El gran drama histórico que vivió España con la guerra civil fue preludio al que viviría muy poco después el mundo con la Segunda Guerra Mundial. Desde niño he vivido y presenciado, fascinado, el papel de mi padre, inmerso en este drama, haciendo frente a su responsabilidad histórica. A lo largo de dos años, y en las más diversas circunstancias, no he dejado nunca de hablar de todo con él, volviendo una y otra vez sobre este tema difícil, doloroso y apasionante por todo lo que significaba. En más de una ocasión Josep Carles Clemente nos acompañaba en nuestras tertulias, tanto en París como en Arbonne, cerca de la frontera española, donde manteníamos el contacto con los militantes del Carlismo, después de nuestra expulsión por Franco en el 68 murmuraba al final de estas tertulias: “Un día tendré que escribir esta historia.”
Y lo ha hecho. Ha arrojado luz, junto a mi hermana María Teresa y Joaquín Cubero, sobre un fenómeno histórico apenas conocido, el papel del Carlismo en la preguerra y en la época posterior, ha arrojado luz sobre el hombre que mayor responsabilidad tuvo, aunque fuera una responsabilidad muy condicionada, en este proceso: mi padre. Lo hacen con una claridad y una objetividad que no impiden la pasión por la causa y el respeto por el que los Carlistas llaman su Viejo Rey.

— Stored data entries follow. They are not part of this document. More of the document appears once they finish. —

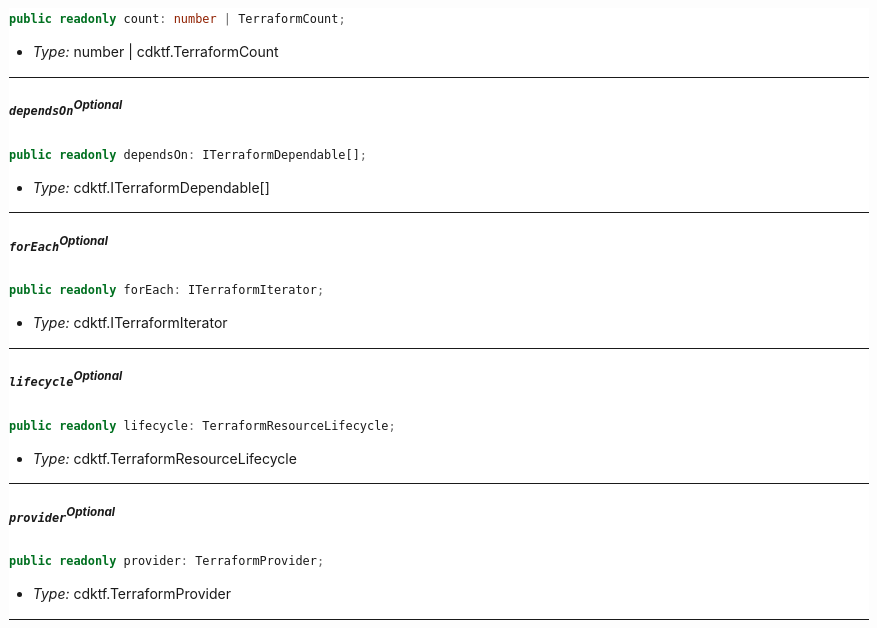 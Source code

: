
 ```typescript
public readonly count: number | TerraformCount;
```

- *Type:* number | cdktf.TerraformCount

---

##### `dependsOn`<sup>Optional</sup> <a name="dependsOn" id="rhizo-co-terraform-provider-oci.dataOciManagementAgentManagementAgentPlugins.DataOciManagementAgentManagementAgentPluginsConfig.property.dependsOn"></a>

```typescript
public readonly dependsOn: ITerraformDependable[];
```

- *Type:* cdktf.ITerraformDependable[]

---

##### `forEach`<sup>Optional</sup> <a name="forEach" id="rhizo-co-terraform-provider-oci.dataOciManagementAgentManagementAgentPlugins.DataOciManagementAgentManagementAgentPluginsConfig.property.forEach"></a>

```typescript
public readonly forEach: ITerraformIterator;
```

- *Type:* cdktf.ITerraformIterator

---

##### `lifecycle`<sup>Optional</sup> <a name="lifecycle" id="rhizo-co-terraform-provider-oci.dataOciManagementAgentManagementAgentPlugins.DataOciManagementAgentManagementAgentPluginsConfig.property.lifecycle"></a>

```typescript
public readonly lifecycle: TerraformResourceLifecycle;
```

- *Type:* cdktf.TerraformResourceLifecycle

---

##### `provider`<sup>Optional</sup> <a name="provider" id="rhizo-co-terraform-provider-oci.dataOciManagementAgentManagementAgentPlugins.DataOciManagementAgentManagementAgentPluginsConfig.property.provider"></a>

```typescript
public readonly provider: TerraformProvider;
```

- *Type:* cdktf.TerraformProvider

---

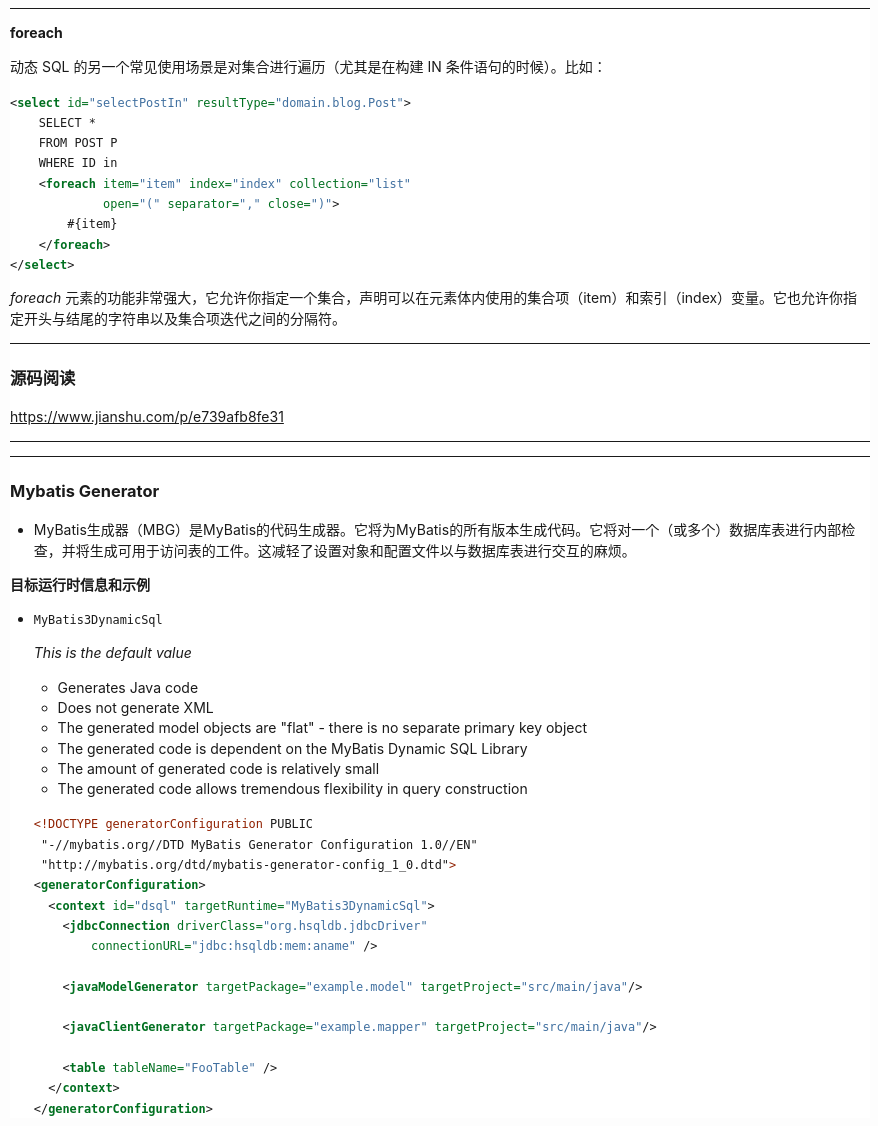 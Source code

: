 ***

**foreach**

动态 SQL 的另一个常见使用场景是对集合进行遍历（尤其是在构建 IN 条件语句的时候）。比如：

```xml
<select id="selectPostIn" resultType="domain.blog.Post">
    SELECT *
    FROM POST P
    WHERE ID in
    <foreach item="item" index="index" collection="list"
             open="(" separator="," close=")">
        #{item}
    </foreach>
</select>
```

*foreach* 元素的功能非常强大，它允许你指定一个集合，声明可以在元素体内使用的集合项（item）和索引（index）变量。它也允许你指定开头与结尾的字符串以及集合项迭代之间的分隔符。

***

### 源码阅读

https://www.jianshu.com/p/e739afb8fe31

***









***

### Mybatis Generator

- MyBatis生成器（MBG）是MyBatis的代码生成器。它将为MyBatis的所有版本生成代码。它将对一个（或多个）数据库表进行内部检查，并将生成可用于访问表的工件。这减轻了设置对象和配置文件以与数据库表进行交互的麻烦。

**目标运行时信息和示例**

- `MyBatis3DynamicSql`

  *This is the default value*

  - Generates Java code
  - Does not generate XML 
  - The generated model objects are "flat" - there is no separate primary key object
  - The generated code is dependent on the MyBatis Dynamic SQL Library
  - The amount of generated code is relatively small
  - The generated code allows tremendous flexibility in query construction

  ```xml
  <!DOCTYPE generatorConfiguration PUBLIC
   "-//mybatis.org//DTD MyBatis Generator Configuration 1.0//EN"
   "http://mybatis.org/dtd/mybatis-generator-config_1_0.dtd">
  <generatorConfiguration>
    <context id="dsql" targetRuntime="MyBatis3DynamicSql">
      <jdbcConnection driverClass="org.hsqldb.jdbcDriver"
          connectionURL="jdbc:hsqldb:mem:aname" />
  
      <javaModelGenerator targetPackage="example.model" targetProject="src/main/java"/>
  
      <javaClientGenerator targetPackage="example.mapper" targetProject="src/main/java"/>
  
      <table tableName="FooTable" />
    </context>
  </generatorConfiguration>
  ```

Pienso, además, que era una obra necesaria para la memoria colectiva española y europea, y expreso aquí mi hondo agradecimiento a Josep Carles Clemente, este gran historiador del Carlismo y entrañable amigo, y a los demás autores. Les dejo, a él, a María Teresa y a Joaquín Cubero contar, con el apoyo de los textos de la época, lo que fue nuestra guerra civil y la trayectoria vital de mi padre.